_How to complete this task:_
A single number is required: how many lines of the listing below include the word "VNTR".

_Data listing:_
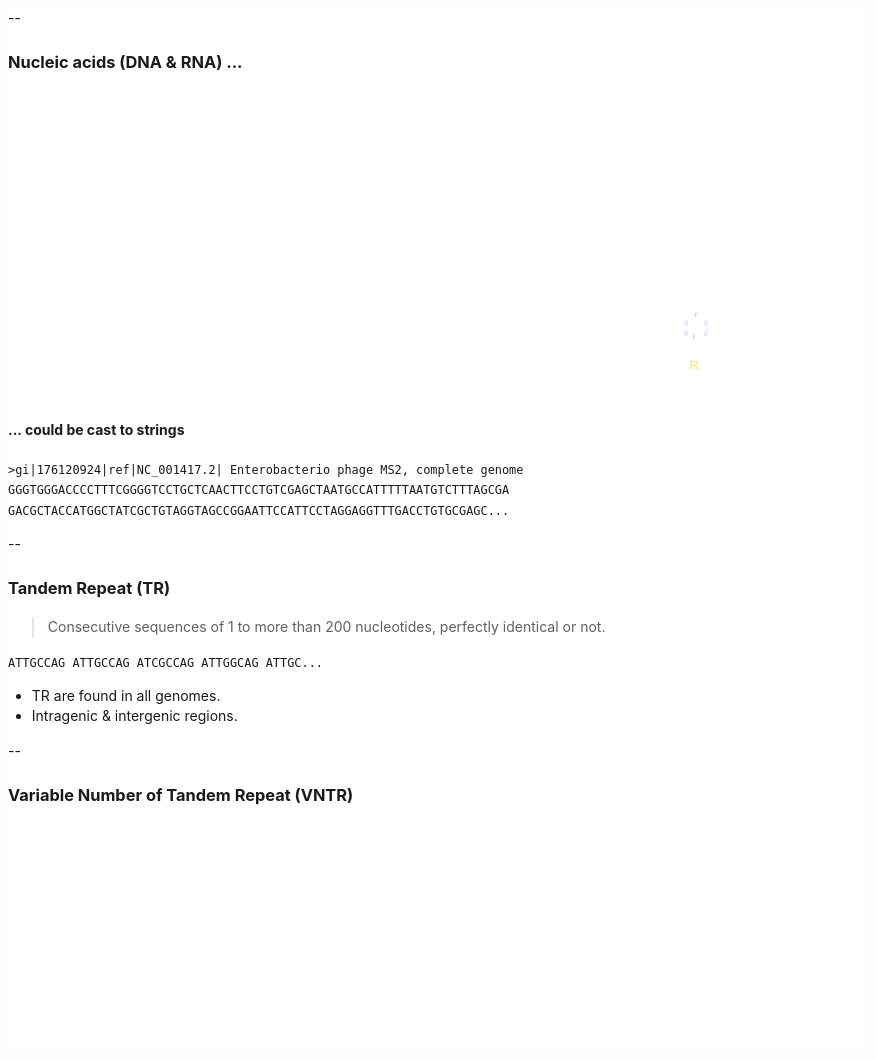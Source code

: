 --

### Nucleic acids (DNA & RNA) ...

<img src="images/nucleotides.svg" class="no-effect"/>

#### ... could be cast to strings

    >gi|176120924|ref|NC_001417.2| Enterobacterio phage MS2, complete genome
    GGGTGGGACCCCTTTCGGGGTCCTGCTCAACTTCCTGTCGAGCTAATGCCATTTTTAATGTCTTTAGCGA
    GACGCTACCATGGCTATCGCTGTAGGTAGCCGGAATTCCATTCCTAGGAGGTTTGACCTGTGCGAGC...


--

### Tandem Repeat (TR)

> Consecutive sequences of 1 to more than 200 nucleotides, perfectly identical or not.

    ATTGCCAG ATTGCCAG ATCGCCAG ATTGGCAG ATTGC...

* TR are found in all genomes.
* Intragenic & intergenic regions.

--

### Variable Number of Tandem Repeat (VNTR)

<img src="images/VNTR.svg" class="no-effect"/>
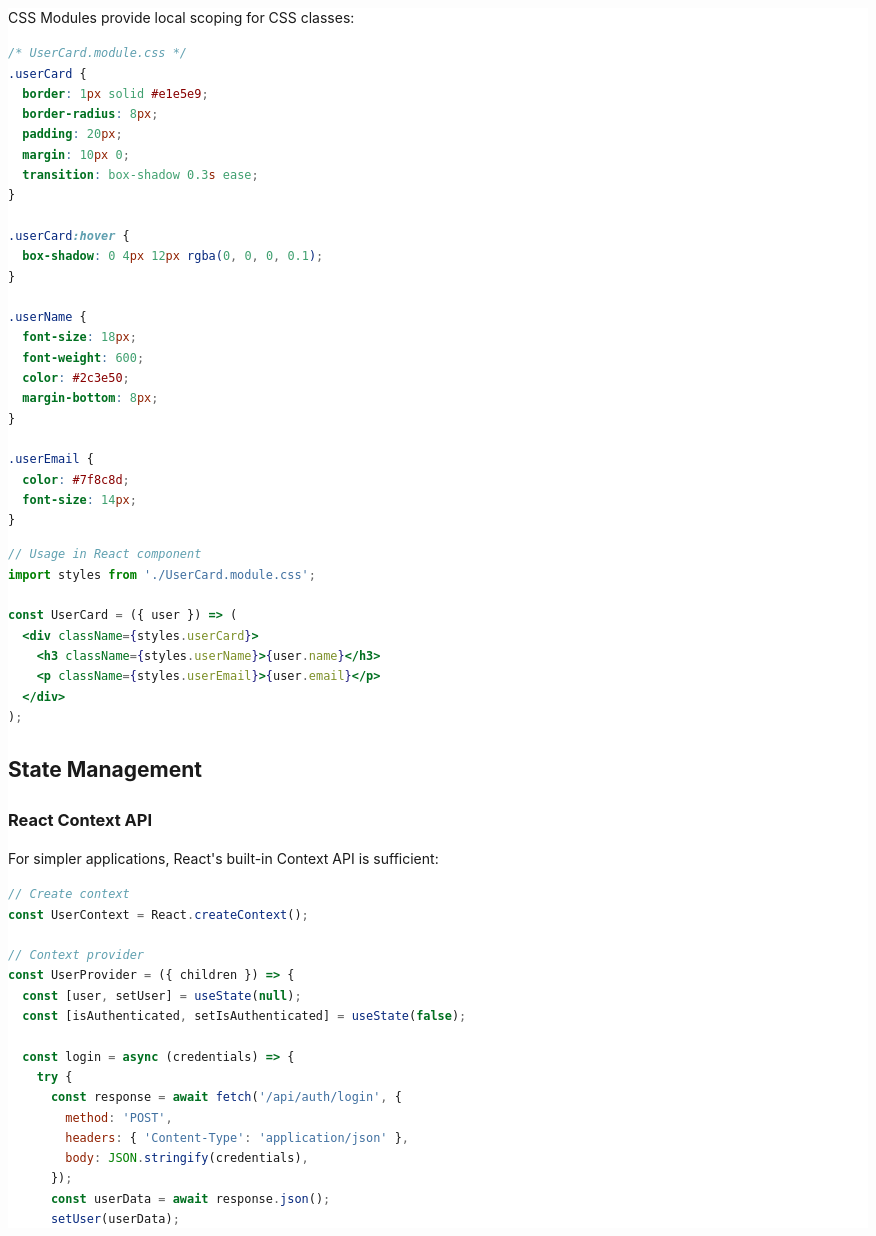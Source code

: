 CSS Modules provide local scoping for CSS classes:

```css
/* UserCard.module.css */
.userCard {
  border: 1px solid #e1e5e9;
  border-radius: 8px;
  padding: 20px;
  margin: 10px 0;
  transition: box-shadow 0.3s ease;
}

.userCard:hover {
  box-shadow: 0 4px 12px rgba(0, 0, 0, 0.1);
}

.userName {
  font-size: 18px;
  font-weight: 600;
  color: #2c3e50;
  margin-bottom: 8px;
}

.userEmail {
  color: #7f8c8d;
  font-size: 14px;
}
```

```jsx
// Usage in React component
import styles from './UserCard.module.css';

const UserCard = ({ user }) => (
  <div className={styles.userCard}>
    <h3 className={styles.userName}>{user.name}</h3>
    <p className={styles.userEmail}>{user.email}</p>
  </div>
);
```

## State Management

### React Context API

For simpler applications, React's built-in Context API is sufficient:

```jsx
// Create context
const UserContext = React.createContext();

// Context provider
const UserProvider = ({ children }) => {
  const [user, setUser] = useState(null);
  const [isAuthenticated, setIsAuthenticated] = useState(false);

  const login = async (credentials) => {
    try {
      const response = await fetch('/api/auth/login', {
        method: 'POST',
        headers: { 'Content-Type': 'application/json' },
        body: JSON.stringify(credentials),
      });
      const userData = await response.json();
      setUser(userData);
```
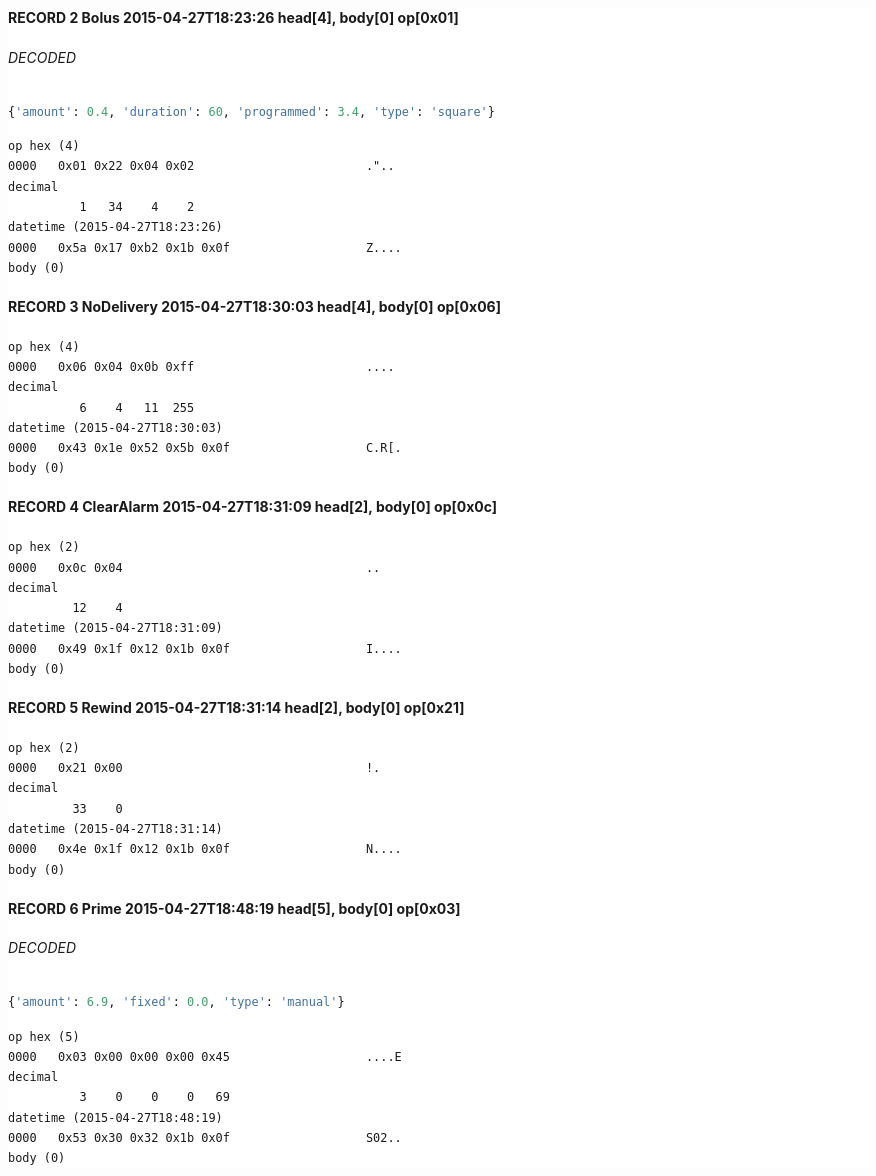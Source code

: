 #### RECORD 2 Bolus 2015-04-27T18:23:26 head[4], body[0] op[0x01]
###### DECODED
```python
{'amount': 0.4, 'duration': 60, 'programmed': 3.4, 'type': 'square'}
```
    op hex (4)
    0000   0x01 0x22 0x04 0x02                        ."..
    decimal
              1   34    4    2
    datetime (2015-04-27T18:23:26)
    0000   0x5a 0x17 0xb2 0x1b 0x0f                   Z....
    body (0)

#### RECORD 3 NoDelivery 2015-04-27T18:30:03 head[4], body[0] op[0x06]

    op hex (4)
    0000   0x06 0x04 0x0b 0xff                        ....
    decimal
              6    4   11  255
    datetime (2015-04-27T18:30:03)
    0000   0x43 0x1e 0x52 0x5b 0x0f                   C.R[.
    body (0)

#### RECORD 4 ClearAlarm 2015-04-27T18:31:09 head[2], body[0] op[0x0c]

    op hex (2)
    0000   0x0c 0x04                                  ..
    decimal
             12    4
    datetime (2015-04-27T18:31:09)
    0000   0x49 0x1f 0x12 0x1b 0x0f                   I....
    body (0)

#### RECORD 5 Rewind 2015-04-27T18:31:14 head[2], body[0] op[0x21]

    op hex (2)
    0000   0x21 0x00                                  !.
    decimal
             33    0
    datetime (2015-04-27T18:31:14)
    0000   0x4e 0x1f 0x12 0x1b 0x0f                   N....
    body (0)

#### RECORD 6 Prime 2015-04-27T18:48:19 head[5], body[0] op[0x03]
###### DECODED
```python
{'amount': 6.9, 'fixed': 0.0, 'type': 'manual'}
```
    op hex (5)
    0000   0x03 0x00 0x00 0x00 0x45                   ....E
    decimal
              3    0    0    0   69
    datetime (2015-04-27T18:48:19)
    0000   0x53 0x30 0x32 0x1b 0x0f                   S02..
    body (0)

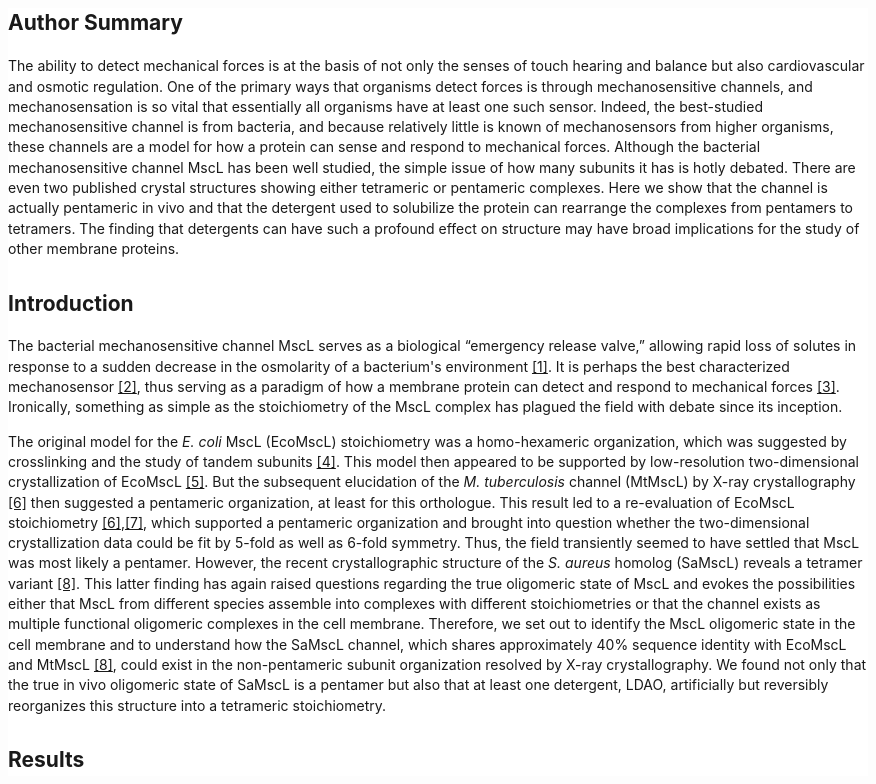 ## Author Summary

The ability to detect mechanical forces is at the basis of not only the senses of touch hearing and balance but also cardiovascular and osmotic regulation. One of the primary ways that organisms detect forces is through mechanosensitive channels, and mechanosensation is so vital that essentially all organisms have at least one such sensor. Indeed, the best-studied mechanosensitive channel is from bacteria, and because relatively little is known of mechanosensors from higher organisms, these channels are a model for how a protein can sense and respond to mechanical forces. Although the bacterial mechanosensitive channel MscL has been well studied, the simple issue of how many subunits it has is hotly debated. There are even two published crystal structures showing either tetrameric or pentameric complexes. Here we show that the channel is actually pentameric in vivo and that the detergent used to solubilize the protein can rearrange the complexes from pentamers to tetramers. The finding that detergents can have such a profound effect on structure may have broad implications for the study of other membrane proteins.

## Introduction

The bacterial mechanosensitive channel MscL serves as a biological “emergency release valve,” allowing rapid loss of solutes in response to a sudden decrease in the osmolarity of a bacterium's environment [\[1\]](#pbio.1000555-Levina1). It is perhaps the best characterized mechanosensor [\[2\]](#pbio.1000555-Blount1), thus serving as a paradigm of how a membrane protein can detect and respond to mechanical forces [\[3\]](#pbio.1000555-Blount2). Ironically, something as simple as the stoichiometry of the MscL complex has plagued the field with debate since its inception.

The original model for the _E. coli_ MscL (EcoMscL) stoichiometry was a homo-hexameric organization, which was suggested by crosslinking and the study of tandem subunits [\[4\]](#pbio.1000555-Blount3). This model then appeared to be supported by low-resolution two-dimensional crystallization of EcoMscL [\[5\]](#pbio.1000555-Saint1). But the subsequent elucidation of the _M. tuberculosis_ channel (MtMscL) by X-ray crystallography [\[6\]](#pbio.1000555-Chang1) then suggested a pentameric organization, at least for this orthologue. This result led to a re-evaluation of EcoMscL stoichiometry [\[6\]](#pbio.1000555-Chang1),[\[7\]](#pbio.1000555-Sukharev1), which supported a pentameric organization and brought into question whether the two-dimensional crystallization data could be fit by 5-fold as well as 6-fold symmetry. Thus, the field transiently seemed to have settled that MscL was most likely a pentamer. However, the recent crystallographic structure of the _S. aureus_ homolog (SaMscL) reveals a tetramer variant [\[8\]](#pbio.1000555-Liu1). This latter finding has again raised questions regarding the true oligomeric state of MscL and evokes the possibilities either that MscL from different species assemble into complexes with different stoichiometries or that the channel exists as multiple functional oligomeric complexes in the cell membrane. Therefore, we set out to identify the MscL oligomeric state in the cell membrane and to understand how the SaMscL channel, which shares approximately 40% sequence identity with EcoMscL and MtMscL [\[8\]](#pbio.1000555-Liu1), could exist in the non-pentameric subunit organization resolved by X-ray crystallography. We found not only that the true in vivo oligomeric state of SaMscL is a pentamer but also that at least one detergent, LDAO, artificially but reversibly reorganizes this structure into a tetrameric stoichiometry.

## Results
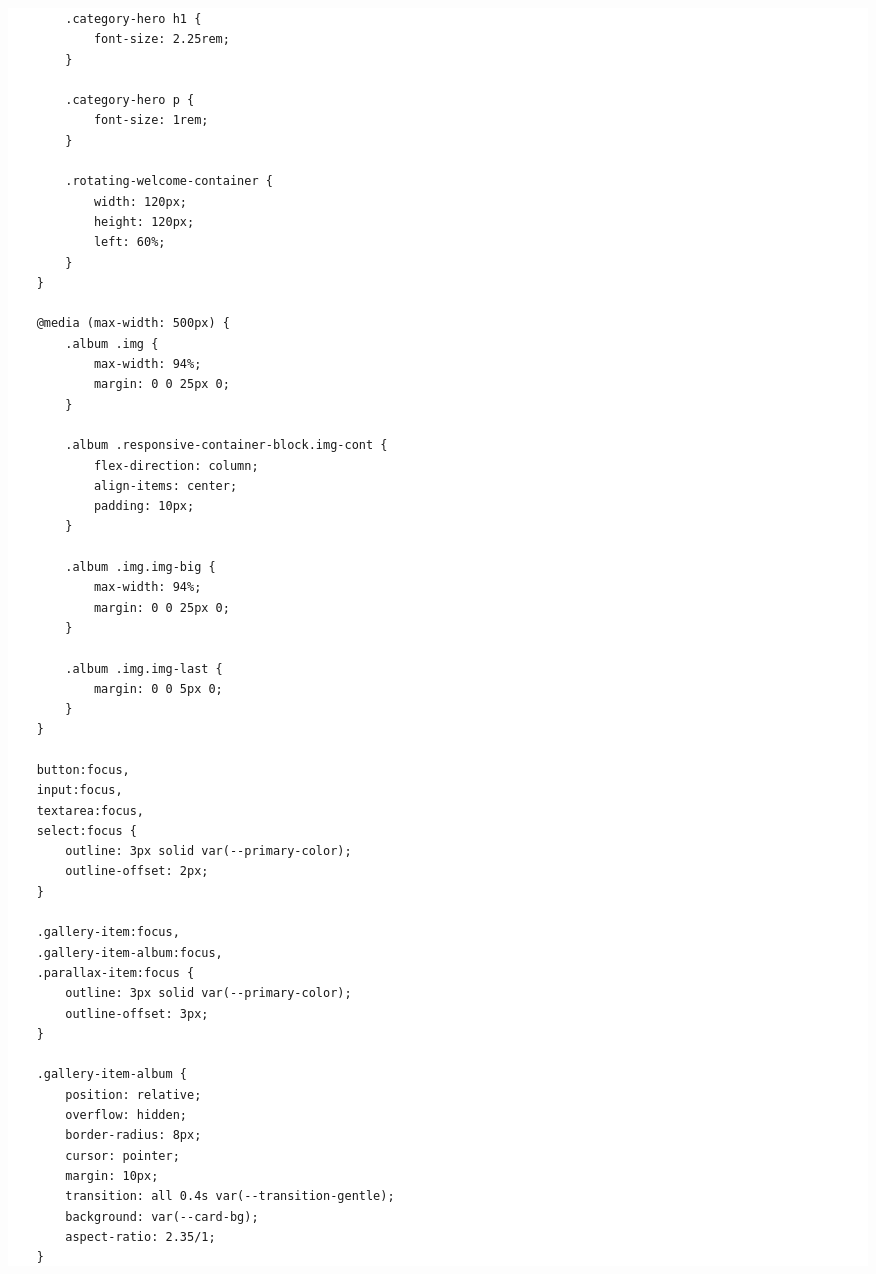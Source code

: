             .category-hero h1 {
                font-size: 2.25rem;
            }

            .category-hero p {
                font-size: 1rem;
            }

            .rotating-welcome-container {
                width: 120px;
                height: 120px;
                left: 60%;
            }
        }

        @media (max-width: 500px) {
            .album .img {
                max-width: 94%;
                margin: 0 0 25px 0;
            }

            .album .responsive-container-block.img-cont {
                flex-direction: column;
                align-items: center;
                padding: 10px;
            }

            .album .img.img-big {
                max-width: 94%;
                margin: 0 0 25px 0;
            }

            .album .img.img-last {
                margin: 0 0 5px 0;
            }
        }

        button:focus,
        input:focus,
        textarea:focus,
        select:focus {
            outline: 3px solid var(--primary-color);
            outline-offset: 2px;
        }

        .gallery-item:focus,
        .gallery-item-album:focus,
        .parallax-item:focus {
            outline: 3px solid var(--primary-color);
            outline-offset: 3px;
        }

        .gallery-item-album {
            position: relative;
            overflow: hidden;
            border-radius: 8px;
            cursor: pointer;
            margin: 10px;
            transition: all 0.4s var(--transition-gentle);
            background: var(--card-bg);
            aspect-ratio: 2.35/1;
        }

_Answer for the task:_
2